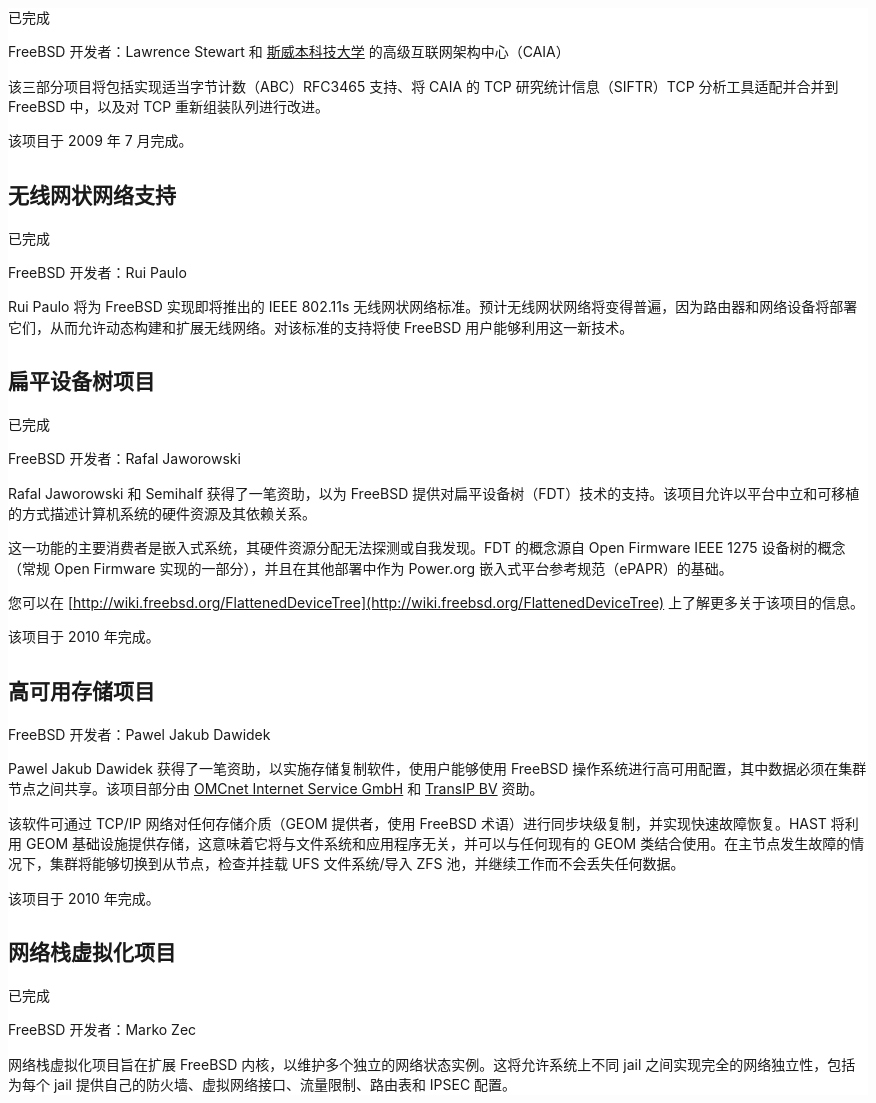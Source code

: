 已完成

FreeBSD 开发者：Lawrence Stewart 和 [斯威本科技大学](http://caia.swin.edu.au/) 的高级互联网架构中心（CAIA）

该三部分项目将包括实现适当字节计数（ABC）RFC3465 支持、将 CAIA 的 TCP 研究统计信息（SIFTR）TCP 分析工具适配并合并到 FreeBSD 中，以及对 TCP 重新组装队列进行改进。

该项目于 2009 年 7 月完成。

## 无线网状网络支持

已完成

FreeBSD 开发者：Rui Paulo

Rui Paulo 将为 FreeBSD 实现即将推出的 IEEE 802.11s 无线网状网络标准。预计无线网状网络将变得普遍，因为路由器和网络设备将部署它们，从而允许动态构建和扩展无线网络。对该标准的支持将使 FreeBSD 用户能够利用这一新技术。


## 扁平设备树项目

已完成

FreeBSD 开发者：Rafal Jaworowski

Rafal Jaworowski 和 Semihalf 获得了一笔资助，以为 FreeBSD 提供对扁平设备树（FDT）技术的支持。该项目允许以平台中立和可移植的方式描述计算机系统的硬件资源及其依赖关系。

这一功能的主要消费者是嵌入式系统，其硬件资源分配无法探测或自我发现。FDT 的概念源自 Open Firmware IEEE 1275 设备树的概念（常规 Open Firmware 实现的一部分），并且在其他部署中作为 Power.org 嵌入式平台参考规范（ePAPR）的基础。

您可以在 [http://wiki.freebsd.org/FlattenedDeviceTree](http://wiki.freebsd.org/FlattenedDeviceTree) 上了解更多关于该项目的信息。

该项目于 2010 年完成。

## 高可用存储项目

FreeBSD 开发者：Pawel Jakub Dawidek

Pawel Jakub Dawidek 获得了一笔资助，以实施存储复制软件，使用户能够使用 FreeBSD 操作系统进行高可用配置，其中数据必须在集群节点之间共享。该项目部分由 [OMCnet Internet Service GmbH](http://www.omc.net/ "OMCnet Internet Service GmbH") 和 [TransIP BV](https://www.transip.nl/ "TransIP BV") 资助。

该软件可通过 TCP/IP 网络对任何存储介质（GEOM 提供者，使用 FreeBSD 术语）进行同步块级复制，并实现快速故障恢复。HAST 将利用 GEOM 基础设施提供存储，这意味着它将与文件系统和应用程序无关，并可以与任何现有的 GEOM 类结合使用。在主节点发生故障的情况下，集群将能够切换到从节点，检查并挂载 UFS 文件系统/导入 ZFS 池，并继续工作而不会丢失任何数据。

该项目于 2010 年完成。

## 网络栈虚拟化项目

已完成

FreeBSD 开发者：Marko Zec

网络栈虚拟化项目旨在扩展 FreeBSD 内核，以维护多个独立的网络状态实例。这将允许系统上不同 jail 之间实现完全的网络独立性，包括为每个 jail 提供自己的防火墙、虚拟网络接口、流量限制、路由表和 IPSEC 配置。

◆ ◆ ◆ ◆

- Work task -
Return the listing above in full and exactly, omitting all pictures.

- Written answer -
Source code

: 已完成

FreeBSD 开发者：Lawrence Stewart 和 [斯威本科技大学](http://caia.swin.edu.au/) 的高级互联网架构中心（CAIA）

该三部分项目将包括实现适当字节计数（ABC）RFC3465 支持、将 CAIA 的 TCP 研究统计信息（SIFTR）TCP 分析工具适配并合并到 FreeBSD 中，以及对 TCP 重新组装队列进行改进。

该项目于 2009 年 7 月完成。

## 无线网状网络支持

已完成

FreeBSD 开发者：Rui Paulo

Rui Paulo 将为 FreeBSD 实现即将推出的 IEEE 802.11s 无线网状网络标准。预计无线网状网络将变得普遍，因为路由器和网络设备将部署它们，从而允许动态构建和扩展无线网络。对该标准的支持将使 FreeBSD 用户能够利用这一新技术。


## 扁平设备树项目

已完成

FreeBSD 开发者：Rafal Jaworowski

Rafal Jaworowski 和 Semihalf 获得了一笔资助，以为 FreeBSD 提供对扁平设备树（FDT）技术的支持。该项目允许以平台中立和可移植的方式描述计算机系统的硬件资源及其依赖关系。

这一功能的主要消费者是嵌入式系统，其硬件资源分配无法探测或自我发现。FDT 的概念源自 Open Firmware IEEE 1275 设备树的概念（常规 Open Firmware 实现的一部分），并且在其他部署中作为 Power.org 嵌入式平台参考规范（ePAPR）的基础。

您可以在 [http://wiki.freebsd.org/FlattenedDeviceTree](http://wiki.freebsd.org/FlattenedDeviceTree) 上了解更多关于该项目的信息。

该项目于 2010 年完成。

## 高可用存储项目

FreeBSD 开发者：Pawel Jakub Dawidek

Pawel Jakub Dawidek 获得了一笔资助，以实施存储复制软件，使用户能够使用 FreeBSD 操作系统进行高可用配置，其中数据必须在集群节点之间共享。该项目部分由 [OMCnet Internet Service GmbH](http://www.omc.net/ "OMCnet Internet Service GmbH") 和 [TransIP BV](https://www.transip.nl/ "TransIP BV") 资助。

该软件可通过 TCP/IP 网络对任何存储介质（GEOM 提供者，使用 FreeBSD 术语）进行同步块级复制，并实现快速故障恢复。HAST 将利用 GEOM 基础设施提供存储，这意味着它将与文件系统和应用程序无关，并可以与任何现有的 GEOM 类结合使用。在主节点发生故障的情况下，集群将能够切换到从节点，检查并挂载 UFS 文件系统/导入 ZFS 池，并继续工作而不会丢失任何数据。

该项目于 2010 年完成。

## 网络栈虚拟化项目

已完成

FreeBSD 开发者：Marko Zec

网络栈虚拟化项目旨在扩展 FreeBSD 内核，以维护多个独立的网络状态实例。这将允许系统上不同 jail 之间实现完全的网络独立性，包括为每个 jail 提供自己的防火墙、虚拟网络接口、流量限制、路由表和 IPSEC 配置。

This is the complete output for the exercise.